I am facing with a supposedly simple problem which anyway is making me scratching my head against wall.
I've set up a Kafka cluster (MSK in AWS) with one topic and 200 partitions, right now the topic has collected 100M events and 1TB of data size.
MSK is configured with 6 broker kafka.m5.4xlarge and this is the basic config:
log.retention.ms = 300000
message.max.bytes = 10485760
replica.fetch.max.bytes = 10485760
replica.fetch.response.max.bytes = 10485760
socket.receive.buffer.bytes = 10485760
socket.request.max.bytes = 10485760
socket.send.buffer.bytes = 10485760
I want to process these events one by one using a Spark cluster, so I have created a simple Spark job with this code:
from pyspark.sql import SparkSession
from src import util, event_schema
def print_row(row):
print(row)
if __name__ == "__main__":
config = util.get_config()
spark_session = SparkSession \
.builder \
.appName('test') \
.getOrCreate()
# Read from kafka
events_df = spark_session.readStream \
.format('kafka') \
.option('kafka.bootstrap.servers', config['kafka']['bootstrap_servers']) \
.option('kafka.sasl.jaas.config', f'org.apache.kafka.common.security.scram.ScramLoginModule required username="{config["kafka"]["username"]}" password="{config["kafka"]["password"]}";') \
.option('kafka.sasl.mechanism', 'SCRAM-SHA-512') \
.option('kafka.security.protocol', 'SASL_SSL') \
.option('subscribe', config['kafka']['topic']) \
.option('groupIdPrefix', 'test') \
.option('failOnDataLoss', 'false') \
.load()
events_df = events_df.selectExpr('CAST(value AS STRING) as data')

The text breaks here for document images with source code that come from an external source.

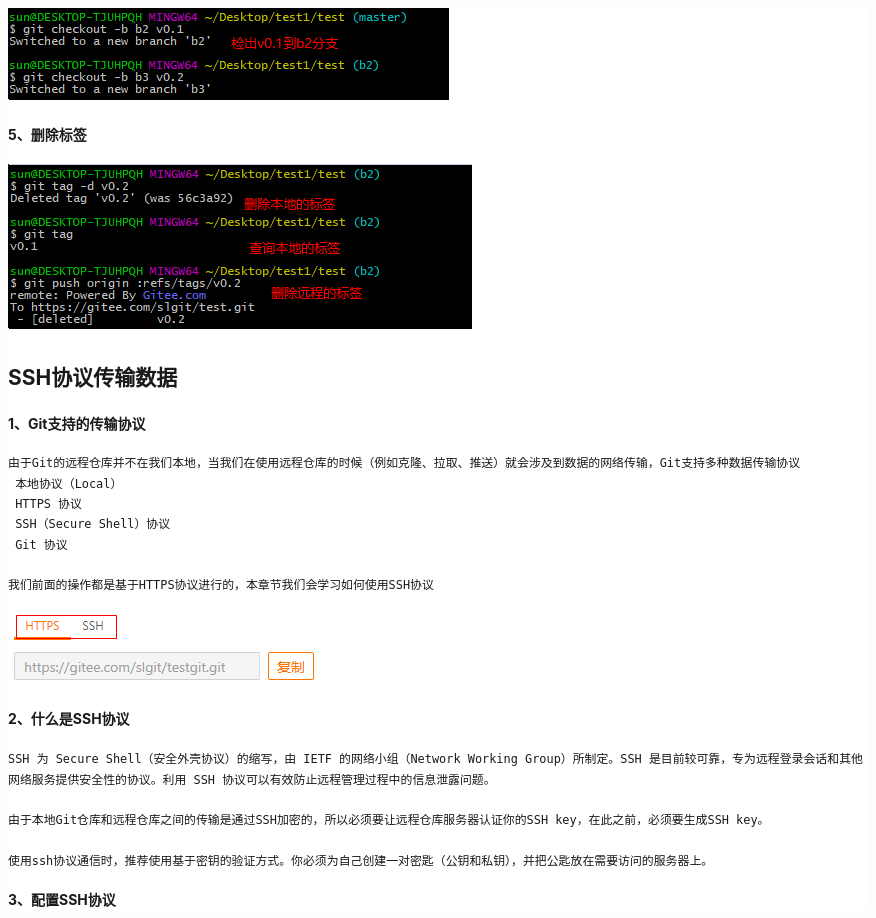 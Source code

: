 ![1562245355274](img/62.png)	

#### 5、删除标签

![1562245538252](img/63.png)	



## SSH协议传输数据

#### 1、Git支持的传输协议

```
由于Git的远程仓库并不在我们本地，当我们在使用远程仓库的时候（例如克隆、拉取、推送）就会涉及到数据的网络传输，Git支持多种数据传输协议
 本地协议（Local）
 HTTPS 协议
 SSH（Secure Shell）协议
 Git 协议

我们前面的操作都是基于HTTPS协议进行的，本章节我们会学习如何使用SSH协议
```

![1562252114736](img/1562252114736.png)	

#### 2、什么是SSH协议

```
SSH 为 Secure Shell（安全外壳协议）的缩写，由 IETF 的网络小组（Network Working Group）所制定。SSH 是目前较可靠，专为远程登录会话和其他网络服务提供安全性的协议。利用 SSH 协议可以有效防止远程管理过程中的信息泄露问题。

由于本地Git仓库和远程仓库之间的传输是通过SSH加密的，所以必须要让远程仓库服务器认证你的SSH key，在此之前，必须要生成SSH key。

使用ssh协议通信时，推荐使用基于密钥的验证方式。你必须为自己创建一对密匙（公钥和私钥），并把公匙放在需要访问的服务器上。
```

#### 3、配置SSH协议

events_df = events_df.select(explode(split(events_df.data, '\n')))
events_df = events_df.select(from_json(col('col'), event_schema).alias('value'))
events_df = events_df.selectExpr('value.*')
events_df.writeStream \
.foreach(print_row) \
.start()
This simple Spark job should start consuming every single event and printing that event.

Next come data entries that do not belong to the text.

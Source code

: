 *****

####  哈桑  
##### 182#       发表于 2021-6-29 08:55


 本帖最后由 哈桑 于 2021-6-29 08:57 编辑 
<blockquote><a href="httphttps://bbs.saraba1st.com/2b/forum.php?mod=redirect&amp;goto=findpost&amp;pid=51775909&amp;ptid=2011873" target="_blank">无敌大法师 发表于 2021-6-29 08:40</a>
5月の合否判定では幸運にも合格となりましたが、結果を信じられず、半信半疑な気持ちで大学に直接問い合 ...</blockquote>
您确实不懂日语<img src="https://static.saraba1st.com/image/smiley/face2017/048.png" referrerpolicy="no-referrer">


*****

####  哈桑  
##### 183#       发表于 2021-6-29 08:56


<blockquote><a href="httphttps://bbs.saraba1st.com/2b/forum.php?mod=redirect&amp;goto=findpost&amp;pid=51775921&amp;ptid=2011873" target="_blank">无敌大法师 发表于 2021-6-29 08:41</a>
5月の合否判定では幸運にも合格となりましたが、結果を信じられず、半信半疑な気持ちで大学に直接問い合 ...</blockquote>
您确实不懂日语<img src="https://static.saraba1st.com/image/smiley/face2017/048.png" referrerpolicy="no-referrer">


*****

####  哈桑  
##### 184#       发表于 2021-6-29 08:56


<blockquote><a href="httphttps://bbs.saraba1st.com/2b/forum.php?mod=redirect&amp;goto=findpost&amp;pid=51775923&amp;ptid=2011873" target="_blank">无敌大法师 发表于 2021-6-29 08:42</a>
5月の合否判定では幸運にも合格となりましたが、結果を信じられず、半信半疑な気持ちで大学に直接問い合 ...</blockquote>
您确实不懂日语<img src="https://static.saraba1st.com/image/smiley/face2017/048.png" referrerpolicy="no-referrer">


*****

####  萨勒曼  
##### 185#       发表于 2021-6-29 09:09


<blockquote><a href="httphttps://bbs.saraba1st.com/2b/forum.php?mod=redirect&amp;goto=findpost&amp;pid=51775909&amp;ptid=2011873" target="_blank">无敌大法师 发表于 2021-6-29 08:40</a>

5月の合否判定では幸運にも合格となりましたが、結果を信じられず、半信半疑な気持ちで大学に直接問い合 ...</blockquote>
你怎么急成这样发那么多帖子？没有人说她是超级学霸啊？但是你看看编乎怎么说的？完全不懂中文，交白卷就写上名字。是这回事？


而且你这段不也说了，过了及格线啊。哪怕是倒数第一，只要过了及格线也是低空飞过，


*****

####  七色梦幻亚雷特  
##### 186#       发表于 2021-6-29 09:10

When the topic is empty, it correctly start consuming, however if I attach this consumer group to the existing topic with this amount of data, it simply doesn't start consuming at all, like if it's stuck. The same doesn't happen if I write a simple Kafka consumer (not using PySpark), it correctly starts consuming (even tho it takes few mins to start).
What is wrong with my code and how could I be able to simply start consuming events from Kafka topic straight away?
Thanks